Official Announcement: Bupati Lombok Barat Lalu Ahmad Zaini Jalani Pemeriksaan di KPK usai OTT
Official Announcement: Bupati Lombok Barat Jalani Pemeriksaan di KPK Setelah OTT Official Announcement - Senin (20/7/2026), Bupati Lombok Barat Lalu Ahmad
Official Announcement: Bupati Lombok Barat Jalani Pemeriksaan di KPK Setelah OTT
Official Announcement – Senin (20/7/2026), Bupati Lombok Barat Lalu Ahmad Zaini resmi menjalani pemeriksaan di Komisi Pemberantasan Korupsi (KPK) di Gedung Merah Putih, Jakarta Selatan, setelah terlibat dalam operasi tangkap tangan (OTT) terkait dugaan korupsi. Ia tiba di lokasi sekitar pukul 21.59 WIB dan turun dari mobil Toyota Kijang Innova berwarna hitam. Zaini terlihat mengenakan topi hitam dan masker, tetapi tidak memberikan respons terhadap pertanyaan awak media. Dia langsung berjalan ke ruang pemeriksaan dengan didampingi petugas penyidik, menandai langkah KPK dalam memperkuat investigasi kasus korupsi yang melibatkan pemimpin daerah tersebut.
Detail Pemeriksaan dan Penyitaan OTT
Dalam Official Announcement yang diterbitkan KPK, disebutkan bahwa tujuh orang dari lingkungan Pemerintah Kabupaten Lombok Barat telah diamankan pada hari yang sama. Sejumlah warga setempat menyaksikan penangkapan Zaini di rumah dinasnya sejak pagi hari, sementara lima tersangka lainnya diamankan di tempat kerja atau kantor-kantor terkait. “Pemeriksaan ini dilakukan sebagai bagian dari proses penyelidikan, dengan para tersangka berasal dari berbagai latar belakang, termasuk pegawai negeri sipil dan pihak swasta,” kata Juru Bicara KPK, Budi Prasetyo, dalam rilis resmi.

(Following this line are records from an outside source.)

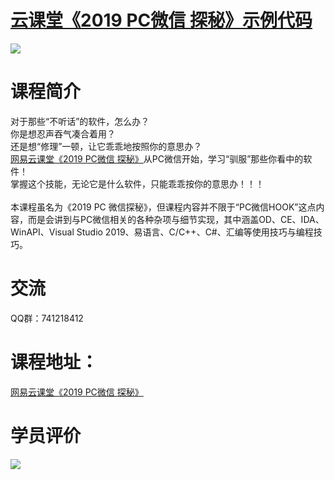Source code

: # <a href="http://t.cn/EXUbebQ" target="_blank">云课堂《2019 PC微信 探秘》示例代码</a>
<img src="https://github.com/zmrbak/PcWeChatHooK/blob/master/images/Header.png"/>

# 课程简介

对于那些“不听话”的软件，怎么办？
<br/>
你是想忍声吞气凑合着用？
<br/>
还是想“修理”一顿，让它乖乖地按照你的意思办？
<br/>
<a href="http://t.cn/EXUbebQ" target="_blank">网易云课堂《2019 PC微信 探秘》</a>从PC微信开始，学习“驯服”那些你看中的软件！
<br/>
掌握这个技能，无论它是什么软件，只能乖乖按你的意思办！！！
<br/>
<br/>
本课程虽名为《2019 PC 微信探秘》，但课程内容并不限于“PC微信HOOK”这点内容，而是会讲到与PC微信相关的各种杂项与细节实现，其中涵盖OD、CE、IDA、WinAPI、Visual Studio 2019、易语言、C/C++、C#、汇编等使用技巧与编程技巧。

# 交流
QQ群：741218412

# 课程地址：
<a href="http://t.cn/EXUbebQ" target="_blank">网易云课堂《2019 PC微信 探秘》</a>
<br/>
# 学员评价

<img src="https://github.com/zmrbak/PcWeChatHooK/blob/master/%E5%AD%A6%E5%91%98%E8%AF%84%E4%BB%B7/0IIFF6X$FZH%5B0QYI6QH971S.png?raw=true"/>

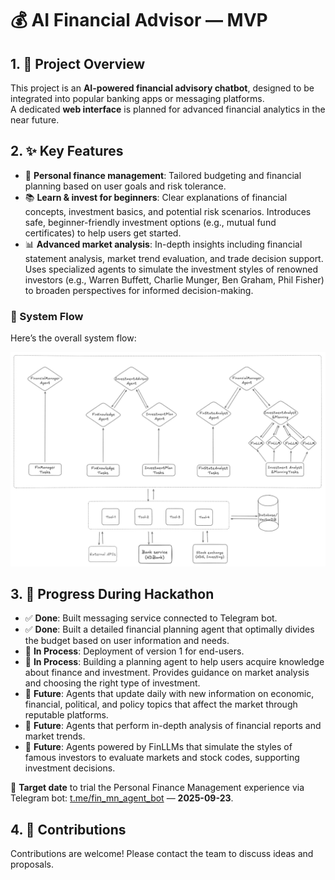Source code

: # 💰 AI Financial Advisor — MVP

## 1. 📌 Project Overview

This project is an **AI-powered financial advisory chatbot**, designed to be integrated into popular banking apps or messaging platforms.  
A dedicated **web interface** is planned for advanced financial analytics in the near future.

## 2. ✨ Key Features

- 🧾 **Personal finance management**: Tailored budgeting and financial planning based on user goals and risk tolerance.
- 📚 **Learn & invest for beginners**: Clear explanations of financial concepts, investment basics, and potential risk scenarios. Introduces safe, beginner-friendly investment options (e.g., mutual fund certificates) to help users get started.
- 📊 **Advanced market analysis**: In-depth insights including financial statement analysis, market trend evaluation, and trade decision support. Uses specialized agents to simulate the investment styles of renowned investors (e.g., Warren Buffett, Charlie Munger, Ben Graham, Phil Fisher) to broaden perspectives for informed decision-making.

### 🔄 System Flow

Here’s the overall system flow:

![System Flow](docs\img\crewflow.png)

## 3. 🚀 Progress During Hackathon

- ✅ **Done**: Built messaging service connected to Telegram bot.
- ✅ **Done**: Built a detailed financial planning agent that optimally divides the budget based on user information and needs.
- 🔄 **In Process**: Deployment of version 1 for end-users.
- 🔄 **In Process**: Building a planning agent to help users acquire knowledge about finance and investment. Provides guidance on market analysis and choosing the right type of investment.
- 🔮 **Future**: Agents that update daily with new information on economic, financial, political, and policy topics that affect the market through reputable platforms.
- 🔮 **Future**: Agents that perform in-depth analysis of financial reports and market trends.
- 🔮 **Future**: Agents powered by FinLLMs that simulate the styles of famous investors to evaluate markets and stock codes, supporting investment decisions.

🎯 **Target date** to trial the Personal Finance Management experience via Telegram bot: [t.me/fin_mn_agent_bot](https://t.me/fin_mn_agent_bot) — **2025-09-23**.

## 4. 🤝 Contributions

Contributions are welcome! Please contact the team to discuss ideas and proposals.
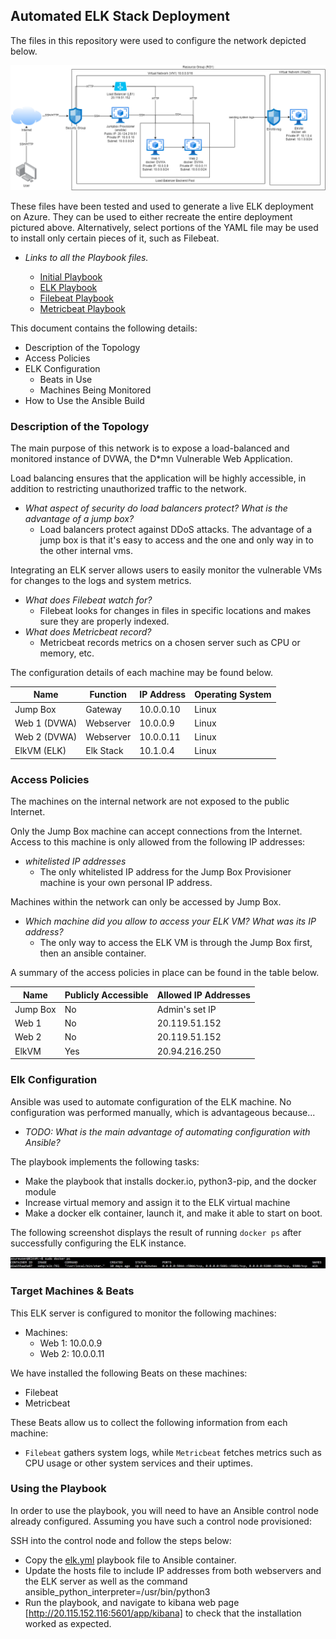 ## Automated ELK Stack Deployment

The files in this repository were used to configure the network depicted below.

![Project_1](Diagrams/Project_1.png)

These files have been tested and used to generate a live ELK deployment on Azure. They can be used to either recreate the entire deployment pictured above. Alternatively, select portions of the YAML file may be used to install only certain pieces of it, such as Filebeat.

  - _Links to all the Playbook files._
  
    - [Initial Playbook](Ansible/pentest.yml)
    - [ELK Playbook](Ansible/elk.yml)
    - [Filebeat Playbook](Ansible/roles/filebeat-playbook.yml)
    - [Metricbeat Playbook](Ansible/roles/metricbeat-playbook.yml)

This document contains the following details:
- Description of the Topology
- Access Policies
- ELK Configuration
  - Beats in Use
  - Machines Being Monitored
- How to Use the Ansible Build


### Description of the Topology

The main purpose of this network is to expose a load-balanced and monitored instance of DVWA, the D*mn Vulnerable Web Application.

Load balancing ensures that the application will be highly accessible, in addition to restricting unauthorized traffic to the network.
- _What aspect of security do load balancers protect? What is the advantage of a jump box?_
  - Load balancers protect against DDoS attacks. The advantage of a jump box is that it's easy to access and the one and only way in to the other internal vms.

Integrating an ELK server allows users to easily monitor the vulnerable VMs for changes to the logs and system metrics.
- _What does Filebeat watch for?_
  - Filebeat looks for changes in files in specific locations and makes sure they are properly indexed.
- _What does Metricbeat record?_
  - Metricbeat records metrics on a chosen server such as CPU or memory, etc.

The configuration details of each machine may be found below.

| Name     | Function | IP Address | Operating System |
|----------|----------|------------|------------------|
| Jump Box | Gateway  | 10.0.0.10   | Linux            |
| Web 1 (DVWA)    | Webserver         | 10.0.0.9           | Linux                 |
| Web 2 (DVWA)    | Webserver         | 10.0.0.11           | Linux                 |
| ElkVM (ELK)    | Elk Stack         | 10.1.0.4           | Linux                 |

### Access Policies

The machines on the internal network are not exposed to the public Internet. 

Only the Jump Box machine can accept connections from the Internet. Access to this machine is only allowed from the following IP addresses:
- _whitelisted IP addresses_
  - The only whitelisted IP address for the Jump Box Provisioner machine is your own personal IP address.

Machines within the network can only be accessed by Jump Box.
- _Which machine did you allow to access your ELK VM? What was its IP address?_
  - The only way to access the ELK VM is through the Jump Box first, then an ansible container.

A summary of the access policies in place can be found in the table below.

| Name     | Publicly Accessible | Allowed IP Addresses |
|----------|---------------------|----------------------|
| Jump Box      | No                    | Admin's set IP        |
| Web 1         | No                    | 20.119.51.152         |
| Web 2         | No                    | 20.119.51.152         |
| ElkVM         | Yes                   | 20.94.216.250         |

### Elk Configuration

Ansible was used to automate configuration of the ELK machine. No configuration was performed manually, which is advantageous because...
- _TODO: What is the main advantage of automating configuration with Ansible?_

The playbook implements the following tasks:
- Make the playbook that installs docker.io, python3-pip, and the docker module
- Increase virtual memory and assign it to the ELK virtual machine
- Make a docker elk container, launch it, and make it able to start on boot.

The following screenshot displays the result of running `docker ps` after successfully configuring the ELK instance.

![docker_ps_output](Images/docker_ps_output.png)

### Target Machines & Beats
This ELK server is configured to monitor the following machines:
- Machines:
  - Web 1: 10.0.0.9
  - Web 2: 10.0.0.11

We have installed the following Beats on these machines:
- Filebeat 
- Metricbeat

These Beats allow us to collect the following information from each machine:
- `Filebeat` gathers system logs, while `Metricbeat` fetches metrics such as CPU usage or other system services and their uptimes. 

### Using the Playbook
In order to use the playbook, you will need to have an Ansible control node already configured. Assuming you have such a control node provisioned: 

SSH into the control node and follow the steps below:
- Copy the [elk.yml](Ansible/elk.yml) playbook file to Ansible container.
- Update the hosts file to include IP addresses from both webservers and the ELK server as well as the command ansible_python_interpreter=/usr/bin/python3
- Run the playbook, and navigate to kibana web page [http://20.115.152.116:5601/app/kibana] to check that the installation worked as expected.
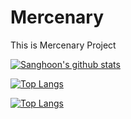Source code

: # Mercenary
This is Mercenary Project

[![Sanghoon's github stats](https://github-readme-stats.vercel.app/api?username=silenc3502)](https://github.com/embedded-bitai/Mercenary)

[![Top Langs](https://github-readme-stats.vercel.app/api/top-langs/?username=silenc3502)](https://github.com/embedded-bitai/Mercenary)

[![Top Langs](https://github-readme-stats.vercel.app/api/top-langs/?username=silenc3502&layout=compact)](https://github.com/embedded-bitai/Mercenary)
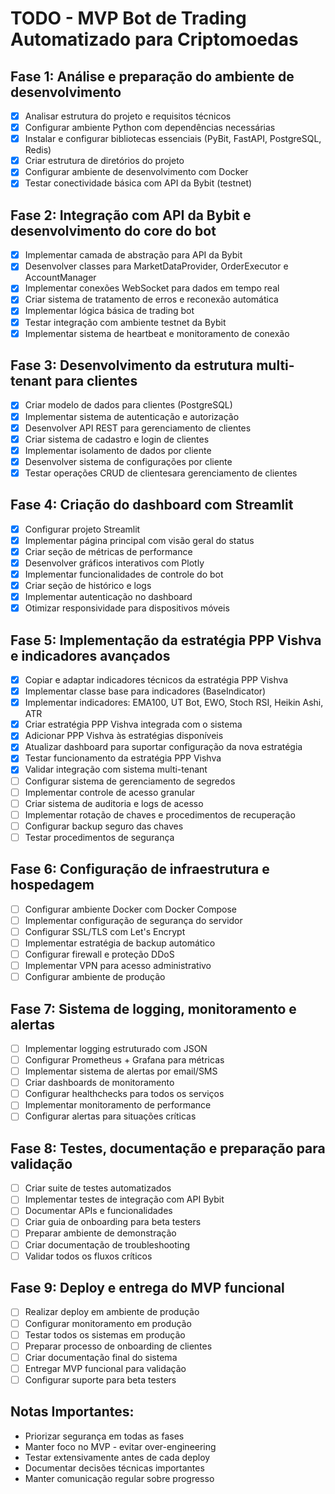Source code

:# TODO - MVP Bot de Trading Automatizado para Criptomoedas

## Fase 1: Análise e preparação do ambiente de desenvolvimento
- [x] Analisar estrutura do projeto e requisitos técnicos
- [x] Configurar ambiente Python com dependências necessárias
- [x] Instalar e configurar bibliotecas essenciais (PyBit, FastAPI, PostgreSQL, Redis)
- [x] Criar estrutura de diretórios do projeto
- [x] Configurar ambiente de desenvolvimento com Docker
- [x] Testar conectividade básica com API da Bybit (testnet)

## Fase 2: Integração com API da Bybit e desenvolvimento do core do bot
- [x] Implementar camada de abstração para API da Bybit
- [x] Desenvolver classes para MarketDataProvider, OrderExecutor e AccountManager
- [x] Implementar conexões WebSocket para dados em tempo real
- [x] Criar sistema de tratamento de erros e reconexão automática
- [x] Implementar lógica básica de trading bot
- [x] Testar integração com ambiente testnet da Bybit
- [x] Implementar sistema de heartbeat e monitoramento de conexão

## Fase 3: Desenvolvimento da estrutura multi-tenant para clientes
- [x] Criar modelo de dados para clientes (PostgreSQL)
- [x] Implementar sistema de autenticação e autorização
- [x] Desenvolver API REST para gerenciamento de clientes
- [x] Criar sistema de cadastro e login de clientes
- [x] Implementar isolamento de dados por cliente
- [x] Desenvolver sistema de configurações por cliente
- [x] Testar operações CRUD de clientesara gerenciamento de clientes

## Fase 4: Criação do dashboard com Streamlit
- [x] Configurar projeto Streamlit
- [x] Implementar página principal com visão geral do status
- [x] Criar seção de métricas de performance
- [x] Desenvolver gráficos interativos com Plotly
- [x] Implementar funcionalidades de controle do bot
- [x] Criar seção de histórico e logs
- [x] Implementar autenticação no dashboard
- [x] Otimizar responsividade para dispositivos móveis

## Fase 5: Implementação da estratégia PPP Vishva e indicadores avançados
- [x] Copiar e adaptar indicadores técnicos da estratégia PPP Vishva
- [x] Implementar classe base para indicadores (BaseIndicator)
- [x] Implementar indicadores: EMA100, UT Bot, EWO, Stoch RSI, Heikin Ashi, ATR
- [x] Criar estratégia PPP Vishva integrada com o sistema
- [x] Adicionar PPP Vishva às estratégias disponíveis
- [x] Atualizar dashboard para suportar configuração da nova estratégia
- [x] Testar funcionamento da estratégia PPP Vishva
- [x] Validar integração com sistema multi-tenant
- [ ] Configurar sistema de gerenciamento de segredos
- [ ] Implementar controle de acesso granular
- [ ] Criar sistema de auditoria e logs de acesso
- [ ] Implementar rotação de chaves e procedimentos de recuperação
- [ ] Configurar backup seguro das chaves
- [ ] Testar procedimentos de segurança

## Fase 6: Configuração de infraestrutura e hospedagem
- [ ] Configurar ambiente Docker com Docker Compose
- [ ] Implementar configuração de segurança do servidor
- [ ] Configurar SSL/TLS com Let's Encrypt
- [ ] Implementar estratégia de backup automático
- [ ] Configurar firewall e proteção DDoS
- [ ] Implementar VPN para acesso administrativo
- [ ] Configurar ambiente de produção

## Fase 7: Sistema de logging, monitoramento e alertas
- [ ] Implementar logging estruturado com JSON
- [ ] Configurar Prometheus + Grafana para métricas
- [ ] Implementar sistema de alertas por email/SMS
- [ ] Criar dashboards de monitoramento
- [ ] Configurar healthchecks para todos os serviços
- [ ] Implementar monitoramento de performance
- [ ] Configurar alertas para situações críticas

## Fase 8: Testes, documentação e preparação para validação
- [ ] Criar suite de testes automatizados
- [ ] Implementar testes de integração com API Bybit
- [ ] Documentar APIs e funcionalidades
- [ ] Criar guia de onboarding para beta testers
- [ ] Preparar ambiente de demonstração
- [ ] Criar documentação de troubleshooting
- [ ] Validar todos os fluxos críticos

## Fase 9: Deploy e entrega do MVP funcional
- [ ] Realizar deploy em ambiente de produção
- [ ] Configurar monitoramento em produção
- [ ] Testar todos os sistemas em produção
- [ ] Preparar processo de onboarding de clientes
- [ ] Criar documentação final do sistema
- [ ] Entregar MVP funcional para validação
- [ ] Configurar suporte para beta testers

## Notas Importantes:
- Priorizar segurança em todas as fases
- Manter foco no MVP - evitar over-engineering
- Testar extensivamente antes de cada deploy
- Documentar decisões técnicas importantes
- Manter comunicação regular sobre progresso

Barang bukti yang disita oleh penyidik mencakup uang tunai dalam jumlah besar serta dokumen-dokumen terkait berbagai proyek yang diduga terlibat dalam praktik korupsi. Dalam pemeriksaan awal, Zaini diduga terkait dengan penerimaan gratifikasi dalam pengadaan infrastruktur dan kegiatan pemerintahan di daerahnya. “KPK sedang memeriksa dugaan aliran dana yang mengalir melalui berbagai skema transaksi, termasuk penggunaan nama-nama pihak ketiga untuk menutupi pelanggaran,” tambah Budi.
Konteks OTT dan Dampak pada Pemerintahan Lombok Barat
Operasi tangkap tangan yang dilakukan KPK ini mengguncang pemerintahan Lombok Barat, karena melibatkan tokoh utama dalam pengambilan keputusan. Sebelumnya, beredar informasi bahwa kasus ini berkaitan dengan kontrak-kontrak besar yang menyeret anggota DPRD setempat dan pejabat pemerintahan lainnya. Dalam Official Announcement yang dikeluarkan hari ini, KPK juga mengungkap bahwa penyelidikan berlangsung secara intensif selama beberapa minggu, dengan pengumpulan bukti yang terus dilakukan.
Kasus ini menunjukkan upaya KPK dalam mencegah penyalahgunaan wewenang oleh pejabat daerah. Pemeriksaan Zaini, yang menjadi sorotan utama, merupakan langkah krusial dalam memperjelas alur dana yang diduga diterima sebagai bentuk suap. Selain itu, KPK juga mengungkap bahwa ada potensi penyimpangan keuangan dalam beberapa proyek yang telah diselesaikan, sehingga menambah kompleksitas investigasi ini.
Dalam pemeriksaan awal, Zaini didampingi oleh tim penyidik dan akan menjawab berbagai pertanyaan terkait latar belakang transaksi dana yang diterima. Juru Bicara KPK menegaskan bahwa proses ini akan terus berlangsung hingga semua fakta terungkap. “KPK berkomitmen untuk menjalankan tugas pemberantasan korupsi secara transparan dan akuntabel, termasuk dalam Official Announcement yang kami buat untuk memberikan penjelasan detail kepada publik,” ujar Budi Prasetyo.